WHAT NEEDS TO BE DONE. For this exercise, output exactly the lines from the opening line of the listing through the line with "coherent states are", skipping pictures.

•••••

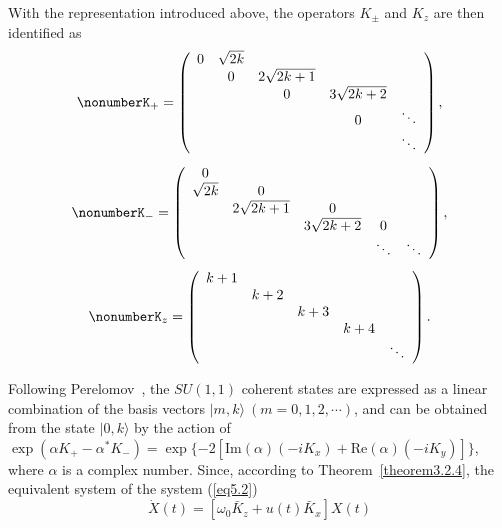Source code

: \documentclass[onecolumn,showpacs,showkeys,preprintnumbers]{revtex4}
\begin{document}
\noindent With the representation introduced above, the operators
$K_\pm$ and $K_z$ are then identified as
\noindent\begin{equation}\nonumberK_+=\left(\begin{array}{ccccc}
  0 &  \sqrt{2k} &  &  &  \\
    & 0 & 2\sqrt{2k+1} &  &  \\
    &   & 0 & 3\sqrt{2k+2} &  \\
    &   &  & 0 & \ddots \\
    &   &  &  & \ddots \\
\end{array}\right),
\end{equation}
\noindent\begin{equation}\nonumberK_-=\left(\begin{array}{ccccc}
  0 &   &  &  &  \\
  \sqrt{2k} & 0 &  &  &  \\
    &  2\sqrt{2k+1} & 0 &  &  \\
    &   & 3\sqrt{2k+2} & 0 &  \\
    &   &  & \ddots & \ddots \\
\end{array}\right),
\end{equation}
\noindent\begin{equation}\nonumberK_z=\left(\begin{array}{ccccc}
  k+1 &  &  &  &  \\
   & k+2 &  &  &  \\
   &  & k+3 &  &  \\
   &  &  & k+4 &  \\
   &  &  &  & \ddots\\
\end{array}\right).
\end{equation}

\noindent Following Perelomov~\cite{Perelomov1}, the $SU(1,1)$
coherent states are expressed as a linear combination of the basis
vectors $|m,k\rangle~(m=0,1,2,\cdots)$, and can be obtained from
the state $|0,k\rangle$ by the action of
$\exp(\alpha{K_+}-\alpha^*{K_-})=\exp\{-2[\text{Im}(\alpha)(-iK_x)+\text{Re}(\alpha)(-iK_y)]\}$,
where $\alpha$ is a complex number. Since, according to
Theorem~\ref{theorem3.2.4}, the equivalent system of the system
(\ref{eq5.2})\noindent\begin{equation}\label{eq5.4}\dot{X}(t)=[\omega_0\bar{K}_z+u(t)\bar{K}_x]X(t)
\end{equation}
\end{document}
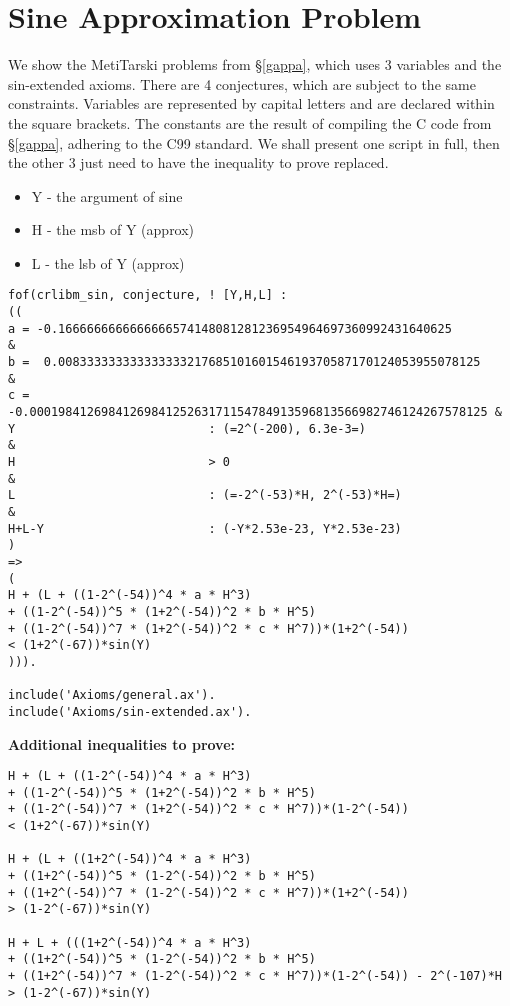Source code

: \documentclass{fac}
\begin{document}
\section{Sine Approximation Problem} \label{sine_appendix}
We show the MetiTarski problems from \S \ref{gappa}, which uses 3 variables and the sin-extended axioms. There are 4 conjectures, which are subject to the same constraints. Variables are represented by capital letters and are declared within the square brackets. The constants are the result of compiling the C code from \S \ref{gappa}, adhering to the C99 standard. We shall present one script in full, then the other 3 just need to have the inequality to prove replaced. 
\begin{itemize}
    \item Y - the argument of sine
    \item H - the msb of Y (approx)
    \item L - the lsb of Y (approx)
\end{itemize}

\begin{lstlisting}
fof(crlibm_sin, conjecture, ! [Y,H,L] : 
((
a = -0.1666666666666666574148081281236954964697360992431640625          &
b =  0.00833333333333333321768510160154619370587170124053955078125      &
c = -0.0001984126984126984125263171154784913596813566982746124267578125 &
Y                           : (=2^(-200), 6.3e-3=)                      &  
H                           > 0                                         &
L                           : (=-2^(-53)*H, 2^(-53)*H=)                 &
H+L-Y                       : (-Y*2.53e-23, Y*2.53e-23)                 
) 
=>
( 
H + (L + ((1-2^(-54))^4 * a * H^3) 
+ ((1-2^(-54))^5 * (1+2^(-54))^2 * b * H^5) 
+ ((1-2^(-54))^7 * (1+2^(-54))^2 * c * H^7))*(1+2^(-54)) 
< (1+2^(-67))*sin(Y)    
))).

include('Axioms/general.ax').
include('Axioms/sin-extended.ax').
\end{lstlisting}


\noindent\textbf{Additional inequalities to prove:}
\begin{lstlisting}
H + (L + ((1-2^(-54))^4 * a * H^3) 
+ ((1-2^(-54))^5 * (1+2^(-54))^2 * b * H^5) 
+ ((1-2^(-54))^7 * (1+2^(-54))^2 * c * H^7))*(1-2^(-54)) 
< (1+2^(-67))*sin(Y)    

H + (L + ((1+2^(-54))^4 * a * H^3) 
+ ((1+2^(-54))^5 * (1-2^(-54))^2 * b * H^5) 
+ ((1+2^(-54))^7 * (1-2^(-54))^2 * c * H^7))*(1+2^(-54)) 
> (1-2^(-67))*sin(Y) 

H + L + (((1+2^(-54))^4 * a * H^3) 
+ ((1+2^(-54))^5 * (1-2^(-54))^2 * b * H^5) 
+ ((1+2^(-54))^7 * (1-2^(-54))^2 * c * H^7))*(1-2^(-54)) - 2^(-107)*H 
> (1-2^(-67))*sin(Y) 
\end{lstlisting}
\end{document}
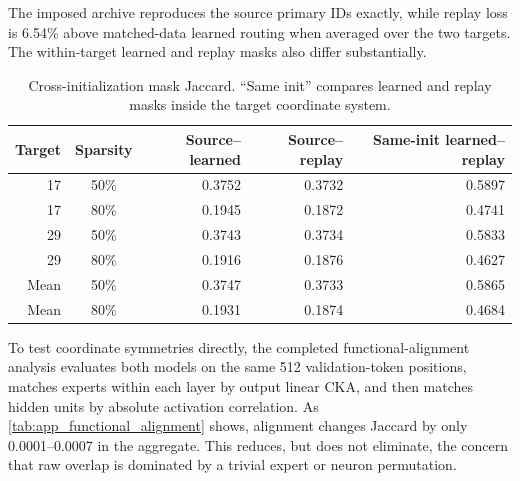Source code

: \documentclass{article}
\begin{document}
\begin{table}[t]
\centering
\scriptsize
\caption{Cross-initialization replay performance and primary-route fidelity.
The source seed is 7; the two target rows are not a three-seed aggregate.}
\label{tab:app_cross_init_performance}
\end{table}

The imposed archive reproduces the source primary IDs exactly, while replay
loss is 6.54\% above matched-data learned routing when averaged over the two
targets. The within-target learned and replay masks also differ substantially.

\begin{table}[t]
\centering
\scriptsize
\caption{Cross-initialization mask Jaccard. ``Same init'' compares learned and
replay masks inside the target coordinate system.}
\label{tab:app_cross_init_masks}
\begin{tabular}{@{}rcrrr@{}}
\toprule
Target & Sparsity & Source--learned & Source--replay & Same-init learned--replay \\
\midrule
17 & 50\% & 0.3752 & 0.3732 & 0.5897 \\
17 & 80\% & 0.1945 & 0.1872 & 0.4741 \\
29 & 50\% & 0.3743 & 0.3734 & 0.5833 \\
29 & 80\% & 0.1916 & 0.1876 & 0.4627 \\
\midrule
Mean & 50\% & 0.3747 & 0.3733 & 0.5865 \\
Mean & 80\% & 0.1931 & 0.1874 & 0.4684 \\
\bottomrule
\end{tabular}
\end{table}

To test coordinate symmetries directly, the completed functional-alignment
analysis evaluates both models on the same 512 validation-token positions,
matches experts within each layer by output linear CKA, and then matches hidden
units by absolute activation correlation. As
\cref{tab:app_functional_alignment} shows,
alignment changes Jaccard by only 0.0001--0.0007 in the aggregate. This reduces,
but does not eliminate, the concern that raw overlap is dominated by a trivial
expert or neuron permutation.
\end{document}
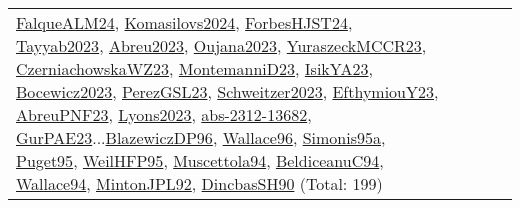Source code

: {\begin{longtable}{p{3cm}r>{\raggedright\arraybackslash}p{6cm}>{\raggedright\arraybackslash}p{6cm}>{\raggedright\arraybackslash}p{8cm}}
\hyperref[detail:FalqueALM24]{FalqueALM24}, \hyperref[detail:Komasilovs2024]{Komasilovs2024}, \hyperref[detail:ForbesHJST24]{ForbesHJST24}, \hyperref[detail:Tayyab2023]{Tayyab2023}, \hyperref[detail:Abreu2023]{Abreu2023}, \hyperref[detail:Oujana2023]{Oujana2023}, \hyperref[detail:YuraszeckMCCR23]{YuraszeckMCCR23}, \hyperref[detail:CzerniachowskaWZ23]{CzerniachowskaWZ23}, \hyperref[detail:MontemanniD23]{MontemanniD23}, \hyperref[detail:IsikYA23]{IsikYA23}, \hyperref[detail:Bocewicz2023]{Bocewicz2023}, \hyperref[detail:PerezGSL23]{PerezGSL23}, \hyperref[detail:Schweitzer2023]{Schweitzer2023}, \hyperref[detail:EfthymiouY23]{EfthymiouY23}, \hyperref[detail:AbreuPNF23]{AbreuPNF23}, \hyperref[detail:Lyons2023]{Lyons2023}, \hyperref[detail:abs-2312-13682]{abs-2312-13682}, \hyperref[detail:GurPAE23]{GurPAE23}...\hyperref[detail:BlazewiczDP96]{BlazewiczDP96}, \hyperref[detail:Wallace96]{Wallace96}, \hyperref[detail:Simonis95a]{Simonis95a}, \hyperref[detail:Puget95]{Puget95}, \hyperref[detail:WeilHFP95]{WeilHFP95}, \hyperref[detail:Muscettola94]{Muscettola94}, \hyperref[detail:BeldiceanuC94]{BeldiceanuC94}, \hyperref[detail:Wallace94]{Wallace94}, \hyperref[detail:MintonJPL92]{MintonJPL92}, \hyperref[detail:DincbasSH90]{DincbasSH90} (Total: 199)\\

\end{longtable}}
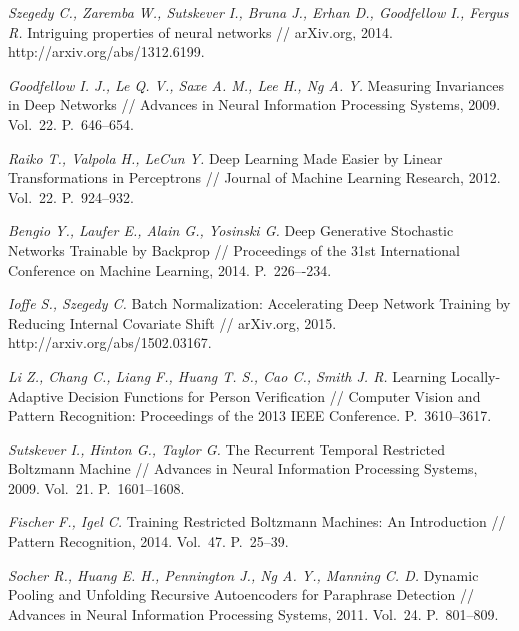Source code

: \documentclass[12pt]{article}
\begin{document}
\begin{thebibliography}{10}
\emph{Szegedy C.,
Zaremba W.,
Sutskever I.,
Bruna J.,
Erhan D.,
Goodfellow I.,
Fergus R.}
Intriguing properties of neural networks // arXiv.org, 2014. http://arxiv.org/abs/1312.6199.

\emph{Goodfellow I. J., Le Q. V., Saxe A. M., Lee H., Ng A. Y.}
Measuring Invariances in Deep Networks // Advances in Neural Information Processing Systems, 2009. Vol.~22. P.~646--654.


\emph{Raiko T.,  Valpola H., LeCun Y.}
Deep Learning Made Easier by Linear Transformations in
Perceptrons // Journal of Machine Learning Research, 2012. Vol.~22. P.~924--932.

\emph{Bengio Y.,  Laufer E., Alain G.,  Yosinski G. }
Deep Generative Stochastic Networks Trainable by Backprop // Proceedings of the 31st International Conference on Machine Learning, 2014. P.~226–-234.


\emph{Ioffe S., Szegedy C.}
Batch Normalization: Accelerating Deep Network Training by Reducing Internal Covariate Shift // arXiv.org, 2015. http://arxiv.org/abs/1502.03167.

\emph{Li Z.,  Chang C., Liang F., Huang T. S.,  Cao C.,  Smith J. R.}
Learning Locally-Adaptive Decision Functions for Person Verification // Computer Vision and Pattern Recognition: Proceedings of the 2013 IEEE Conference. P.~3610--3617.

\emph{Sutskever I.,  Hinton G.,  Taylor G.}
The Recurrent Temporal Restricted Boltzmann
Machine // Advances in Neural Information Processing Systems, 2009. Vol.~21. P.~1601--1608.

\emph{Fischer F., Igel C.}
Training Restricted Boltzmann Machines: An Introduction // Pattern Recognition, 2014. Vol.~47. P.~25--39.

\emph{Socher R.,  Huang E. H.,  Pennington J.,  Ng A. Y., Manning C. D.}
Dynamic Pooling and Unfolding Recursive Autoencoders for Paraphrase Detection // Advances in Neural Information Processing Systems, 2011. Vol.~24. P.~801--809.




\end{thebibliography}
\end{document}
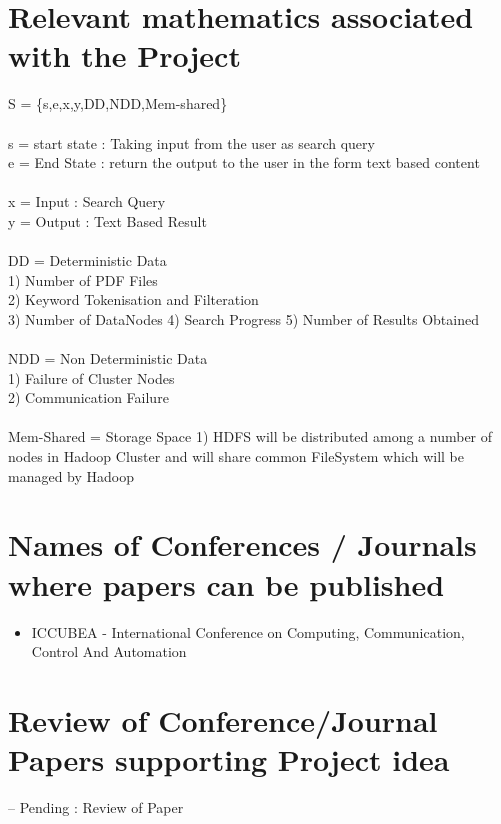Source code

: \documentclass[oneside,a4paper,12pt]{report}
\begin{document}
\section{Relevant mathematics associated with the Project}
\noindent
S = \{s,e,x,y,DD,NDD,Mem-shared\} \\\\
s = start state : Taking input from the user as search query \\
e = End State : return the output to the user in the form text based content \\\\
x = Input : Search Query \\
y = Output : Text Based Result \\\\
DD = Deterministic Data \\
1) Number of PDF Files \\
2) Keyword Tokenisation and Filteration \\
3) Number of DataNodes 
4) Search Progress 
5) Number of Results Obtained \\\\
NDD = Non Deterministic Data \\
1) Failure of Cluster Nodes \\
2) Communication Failure  \\\\
Mem-Shared = Storage Space 
1) HDFS will be distributed among a number of nodes in Hadoop Cluster and will share common FileSystem which will be managed by Hadoop \\


\section{Names of Conferences / Journals where papers can be published}
\begin{itemize}
\item ICCUBEA - International Conference on Computing, Communication, Control And Automation
\end{itemize} 


\section{Review of Conference/Journal Papers supporting Project idea}
\label{sec:survey}
-- Pending : Review of Paper \\
\end{document}

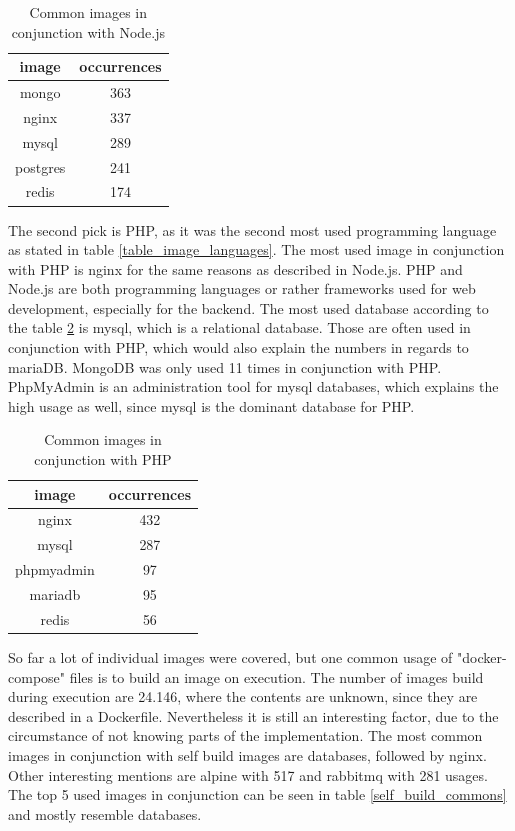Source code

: \begin{table}[h!]
    \centering
    \begin{tabular}{ |c|c| }
    \hline
    image & occurrences \\
    \hline
         mongo & 363 \\
         nginx & 337 \\
         mysql & 289 \\
         postgres & 241 \\
         redis & 174 \\
    \hline
    \end{tabular}
    \caption{Common images in conjunction with Node.js}
    \label{node_commons}
\end{table}

The second pick is PHP, as it was the second most used programming language as stated in table \ref{table_image_languages}. The most used image in conjunction with PHP is nginx for the same reasons as described in Node.js. PHP and Node.js are both programming languages or rather frameworks used for web development, especially for the backend. The most used database according to the table \ref{php_commons} is mysql, which is a relational database. Those are often used in conjunction with PHP, which would also explain the numbers in regards to mariaDB. MongoDB was only used 11 times in conjunction with PHP. PhpMyAdmin is an administration tool for mysql databases, which explains the high usage as well, since mysql is the dominant database for PHP.

\begin{table}[h!]
    \centering
    \begin{tabular}{ |c|c| }
    \hline
    image & occurrences \\
    \hline
         nginx & 432 \\
         mysql & 287 \\
         phpmyadmin & 97 \\
         mariadb & 95 \\
         redis & 56 \\
    \hline
    \end{tabular}
    \caption{Common images in conjunction with PHP}
    \label{php_commons}
\end{table}

So far a lot of individual images were covered, but one common usage of "docker-compose" files is to build an image on execution. The number of images build during execution are 24.146, where the contents are unknown, since they are described in a Dockerfile. Nevertheless it is still an interesting factor, due to the circumstance of not knowing parts of the implementation. The most common images in conjunction with self build images are databases, followed by nginx. Other interesting mentions are alpine with 517 and rabbitmq with 281 usages. The top 5 used images in conjunction can be seen in table \ref{self_build_commons} and mostly resemble databases.

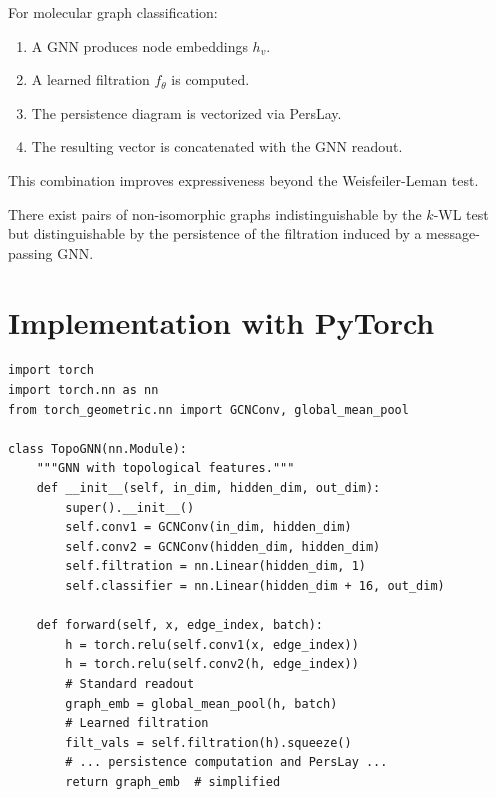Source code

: \begin{example}
For molecular graph classification:
\begin{enumerate}
  \item A GNN produces node embeddings $h_v$.
  \item A learned filtration $f_\theta$ is computed.
  \item The persistence diagram is vectorized via PersLay.
  \item The resulting vector is concatenated with the GNN readout.
\end{enumerate}
This combination improves expressiveness beyond the Weisfeiler-Leman
test.
\end{example}

\begin{theorem}
There exist pairs of non-isomorphic graphs indistinguishable by
the $k$-WL test but distinguishable by the persistence of the
filtration induced by a message-passing GNN.
\end{theorem}

\section{Implementation with PyTorch}
\label{sec:implementation}

\begin{verbatim}
import torch
import torch.nn as nn
from torch_geometric.nn import GCNConv, global_mean_pool

class TopoGNN(nn.Module):
    """GNN with topological features."""
    def __init__(self, in_dim, hidden_dim, out_dim):
        super().__init__()
        self.conv1 = GCNConv(in_dim, hidden_dim)
        self.conv2 = GCNConv(hidden_dim, hidden_dim)
        self.filtration = nn.Linear(hidden_dim, 1)
        self.classifier = nn.Linear(hidden_dim + 16, out_dim)

    def forward(self, x, edge_index, batch):
        h = torch.relu(self.conv1(x, edge_index))
        h = torch.relu(self.conv2(h, edge_index))
        # Standard readout
        graph_emb = global_mean_pool(h, batch)
        # Learned filtration
        filt_vals = self.filtration(h).squeeze()
        # ... persistence computation and PersLay ...
        return graph_emb  # simplified
\end{verbatim}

•••••

RESPONSE.
Source code

: \documentclass[onecolumn,showpacs,showkeys,preprintnumbers]{revtex4}
\begin{document}
\noindent With the representation introduced above, the operators
$K_\pm$ and $K_z$ are then identified as
\noindent\begin{equation}\nonumberK_+=\left(\begin{array}{ccccc}
  0 &  \sqrt{2k} &  &  &  \\
    & 0 & 2\sqrt{2k+1} &  &  \\
    &   & 0 & 3\sqrt{2k+2} &  \\
    &   &  & 0 & \ddots \\
    &   &  &  & \ddots \\
\end{array}\right),
\end{equation}
\noindent\begin{equation}\nonumberK_-=\left(\begin{array}{ccccc}
  0 &   &  &  &  \\
  \sqrt{2k} & 0 &  &  &  \\
    &  2\sqrt{2k+1} & 0 &  &  \\
    &   & 3\sqrt{2k+2} & 0 &  \\
    &   &  & \ddots & \ddots \\
\end{array}\right),
\end{equation}
\noindent\begin{equation}\nonumberK_z=\left(\begin{array}{ccccc}
  k+1 &  &  &  &  \\
   & k+2 &  &  &  \\
   &  & k+3 &  &  \\
   &  &  & k+4 &  \\
   &  &  &  & \ddots\\
\end{array}\right).
\end{equation}

\noindent Following Perelomov~\cite{Perelomov1}, the $SU(1,1)$
coherent states are expressed as a linear combination of the basis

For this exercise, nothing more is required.